Le soir, ils allèrent sur un promontoire de sable d’où ils dominaient la petite baie et un long rivage que baignait l’air empoussiéré d’une nacre brillante. Laure était assise, une veste jetée sur ses épaules, et Michel étendu presque sur sa robe. Elle regardait à son poignet la montre dont il ne l’avait pas encore remerciée. Au-dessus d’eux, des questions planaient, que l’un et l’autre voulaient éloigner, remettre, demandant obscurément grâce en ce premier jour.

— Enfin, pensait-il, elle est venue !

Comme il se retournait sur le tapis d’aiguilles, elle attira sa tête sur ses genoux et le retint longtemps embrassé.


Il y avait près de deux semaines que Laure était installée sur cette côte. Michel l’avait raccompagnée en barque au soleil couchant. Puis il était revenu à Piraillant. Un pêcheur qui nettoyait son filet sur la plage, l’avait vu entrer dans la cabane, sortir, puiser un seau d’eau. Puis il avait mangé une poignée de coquillages, assis sur le banc.

La nuit était venue. Le fils de Biscosse, qui avait balayé devant sa porte des aiguilles de pins, y mettait le feu. Il remuait avec une fourche le tas embrasé ; la fumée, emportée par le vent, sentait la résine, et les gerbes d’or s’envolaient.

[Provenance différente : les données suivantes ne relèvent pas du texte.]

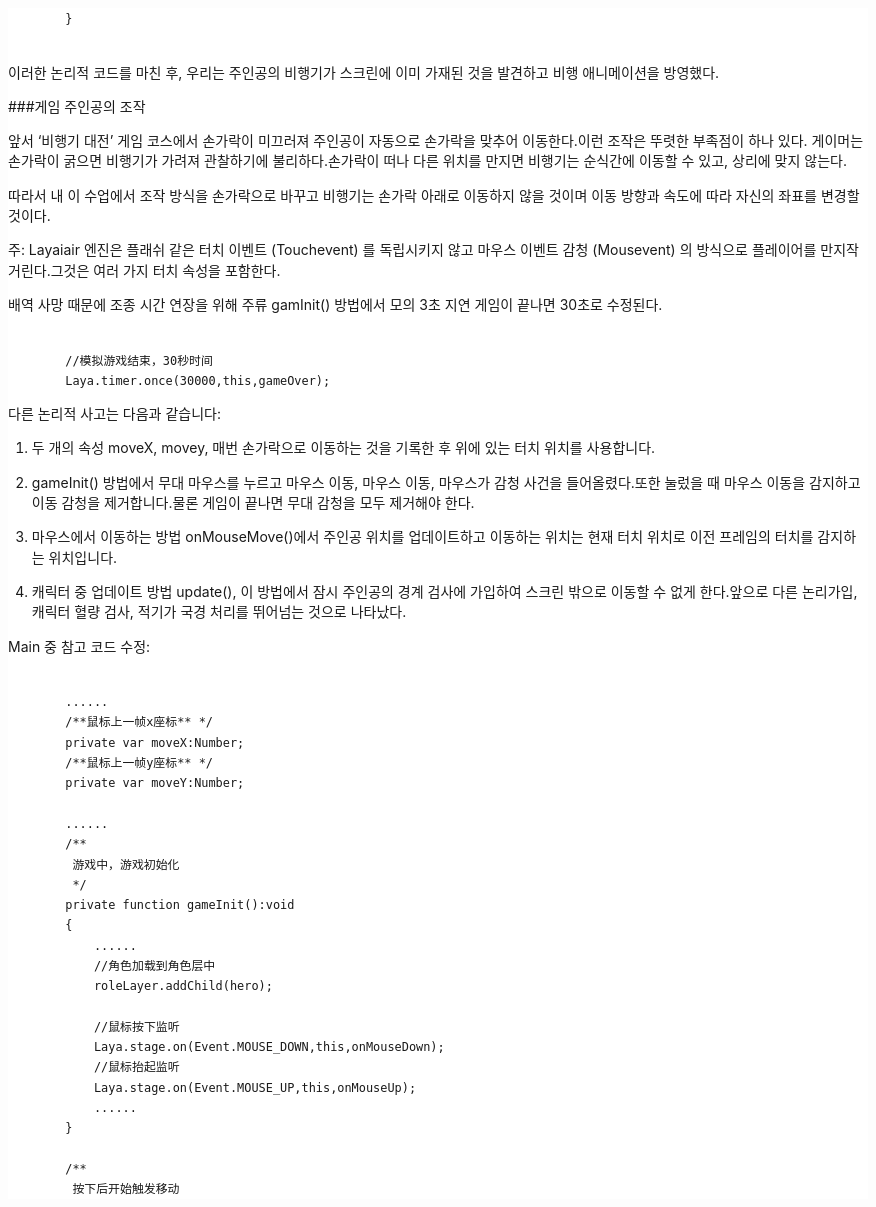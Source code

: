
 ```
		}
		
```




이러한 논리적 코드를 마친 후, 우리는 주인공의 비행기가 스크린에 이미 가재된 것을 발견하고 비행 애니메이션을 방영했다.



###게임 주인공의 조작

앞서 ‘비행기 대전’ 게임 코스에서 손가락이 미끄러져 주인공이 자동으로 손가락을 맞추어 이동한다.이런 조작은 뚜렷한 부족점이 하나 있다. 게이머는 손가락이 굵으면 비행기가 가려져 관찰하기에 불리하다.손가락이 떠나 다른 위치를 만지면 비행기는 순식간에 이동할 수 있고, 상리에 맞지 않는다.

따라서 내 이 수업에서 조작 방식을 손가락으로 바꾸고 비행기는 손가락 아래로 이동하지 않을 것이며 이동 방향과 속도에 따라 자신의 좌표를 변경할 것이다.

주: Layaiair 엔진은 플래쉬 같은 터치 이벤트 (Touchevent) 를 독립시키지 않고 마우스 이벤트 감청 (Mousevent) 의 방식으로 플레이어를 만지작거린다.그것은 여러 가지 터치 속성을 포함한다.

배역 사망 때문에 조종 시간 연장을 위해 주류 gamInit() 방법에서 모의 3초 지연 게임이 끝나면 30초로 수정된다.


```

		//模拟游戏结束，30秒时间
		Laya.timer.once(30000,this,gameOver);
```


다른 논리적 사고는 다음과 같습니다:

1. 두 개의 속성 moveX, movey, 매번 손가락으로 이동하는 것을 기록한 후 위에 있는 터치 위치를 사용합니다.

2. gameInit() 방법에서 무대 마우스를 누르고 마우스 이동, 마우스 이동, 마우스가 감청 사건을 들어올렸다.또한 눌렀을 때 마우스 이동을 감지하고 이동 감청을 제거합니다.물론 게임이 끝나면 무대 감청을 모두 제거해야 한다.

3. 마우스에서 이동하는 방법 onMouseMove()에서 주인공 위치를 업데이트하고 이동하는 위치는 현재 터치 위치로 이전 프레임의 터치를 감지하는 위치입니다.

4. 캐릭터 중 업데이트 방법 update(), 이 방법에서 잠시 주인공의 경계 검사에 가입하여 스크린 밖으로 이동할 수 없게 한다.앞으로 다른 논리가입, 캐릭터 혈량 검사, 적기가 국경 처리를 뛰어넘는 것으로 나타났다.

Main 중 참고 코드 수정:


```

		......
        /**鼠标上一帧x座标** */		
		private var moveX:Number;
		/**鼠标上一帧y座标** */	
		private var moveY:Number;
		
		......
		/**
		 游戏中，游戏初始化
		 */
		private function gameInit():void
		{
			......
			//角色加载到角色层中
			roleLayer.addChild(hero);
			
			//鼠标按下监听
			Laya.stage.on(Event.MOUSE_DOWN,this,onMouseDown);
			//鼠标抬起监听
			Laya.stage.on(Event.MOUSE_UP,this,onMouseUp);
			......			
		}
		
		/**
		 按下后开始触发移动
```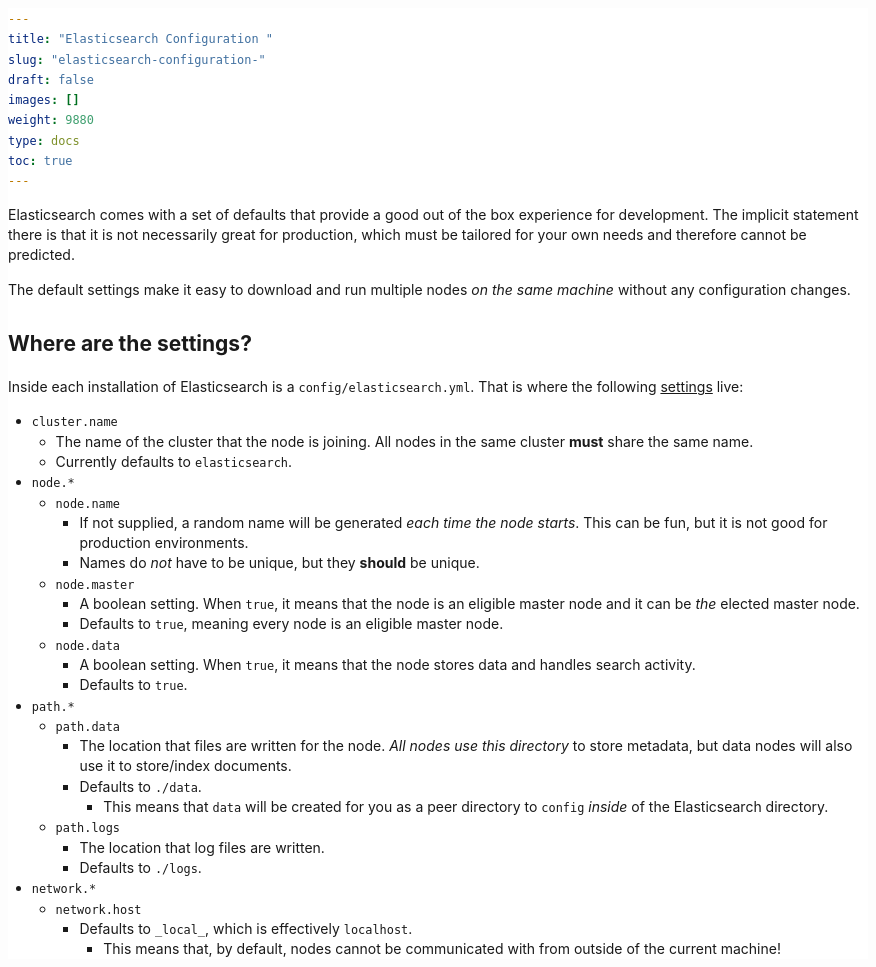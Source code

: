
 ```yaml
---
title: "Elasticsearch Configuration "
slug: "elasticsearch-configuration-"
draft: false
images: []
weight: 9880
type: docs
toc: true
---
```


Elasticsearch comes with a set of defaults that provide a good out of the box experience for development. The implicit statement there is that it is not necessarily great for production, which must be tailored for your own needs and therefore cannot be predicted.

The default settings make it easy to download and run multiple nodes _on the same machine_ without any configuration changes.

## Where are the settings?

Inside each installation of Elasticsearch is a `config/elasticsearch.yml`. That is where the following [settings](https://www.elastic.co/guide/en/elasticsearch/reference/current/setup-configuration.html) live:

- `cluster.name`
    - The name of the cluster that the node is joining. All nodes in the same cluster **must** share the same name.
    - Currently defaults to `elasticsearch`.
- `node.*`
    - `node.name`
        - If not supplied, a random name will be generated _each time the node starts_. This can be fun, but it is not good for production environments.
        - Names do _not_ have to be unique, but they **should** be unique.
    - `node.master`
        - A boolean setting. When `true`, it means that the node is an eligible master node and it can be _the_ elected master node.
        - Defaults to `true`, meaning every node is an eligible master node.
    - `node.data`
        - A boolean setting. When `true`, it means that the node stores data and handles search activity.
        - Defaults to `true`.
- `path.*`
    - `path.data`
        - The location that files are written for the node. _All nodes use this directory_ to store metadata, but data nodes will also use it to store/index documents.
        - Defaults to `./data`.
             - This means that `data` will be created for you as a peer directory to `config` _inside_ of the Elasticsearch directory.
    - `path.logs`
        - The location that log files are written.
        - Defaults to `./logs`.
- `network.*`
    - `network.host`
        - Defaults to `_local_`, which is effectively `localhost`.
            - This means that, by default, nodes cannot be communicated with from outside of the current machine!
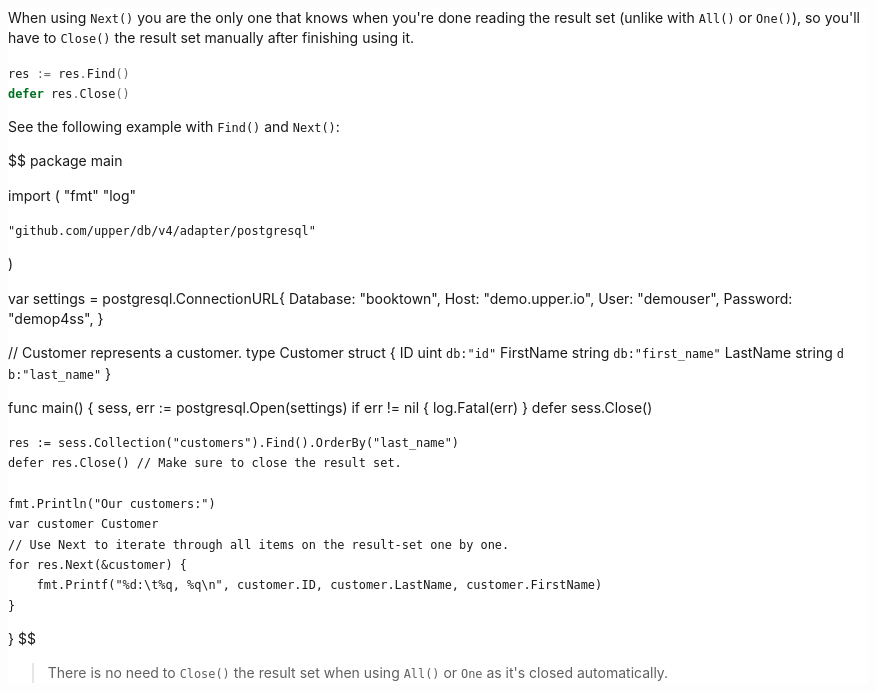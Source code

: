 When using `Next()` you are the only one that knows when you're done reading
the result set (unlike with `All()` or `One()`), so you'll have to `Close()`
the result set manually after finishing using it.

```go
res := res.Find()
defer res.Close()
```

See the following example with `Find()` and `Next()`:

$$
package main

import (
  "fmt"
	"log"

	"github.com/upper/db/v4/adapter/postgresql"
)

var settings = postgresql.ConnectionURL{
	Database: "booktown",
	Host:     "demo.upper.io",
	User:     "demouser",
	Password: "demop4ss",
}

// Customer represents a customer.
type Customer struct {
	ID        uint   `db:"id"`
	FirstName string `db:"first_name"`
	LastName  string `db:"last_name"`
}

func main() {
	sess, err := postgresql.Open(settings)
	if err != nil {
		log.Fatal(err)
	}
	defer sess.Close()

	res := sess.Collection("customers").Find().OrderBy("last_name")
	defer res.Close() // Make sure to close the result set.

	fmt.Println("Our customers:")
	var customer Customer
	// Use Next to iterate through all items on the result-set one by one.
	for res.Next(&customer) {
		fmt.Printf("%d:\t%q, %q\n", customer.ID, customer.LastName, customer.FirstName)
	}
}
$$

> There is no need to `Close()` the result set when using `All()` or `One` as
> it's closed automatically.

C’était une de ces chaudes soirées de juillet que les pêcheurs appellent un « temps de sole », parce que cette pêche veut un ciel couvert et une lune chargée de plume. Le vent du sud chassait les nuées d’orage. Michel avait fermé le volet, la porte, et pris un sentier qui filait à travers les bois. Il marcha un moment au milieu de petits pins souffreteux, tordus, à la jambe naine, qui semblent ramper dans des creux de dunes. Lorsque de temps en temps, il se retournait, ses yeux dominaient le bassin gris-bleu et quelques voiles disséminées.

Ce n’était pas la première fois que sa souffrance intérieure le poussait à ces longues marches. Le bois obscurci où il s’enfonça lui soufflait au visage une haleine de four. Il se représenta sa mère dînant dans la salle éclairée du petit hôtel qui ouvrait sur la place. Elle ne lui avait jamais proposé d’entrer. Chaque soir, comme il la raccompagnait, elle avait une façon de ralentir le pas avant l’arrivée qui l’avertissait de la laisser seule.

Ou bien elle s’arrêtait, barrant le chemin, faisant en hâte ses recommandations pour le lendemain, sans doute par crainte d’éveiller les soupçons des gens de l’hôtel.

— Dîne bien, disait-elle, en l’enveloppant d’un tendre regard.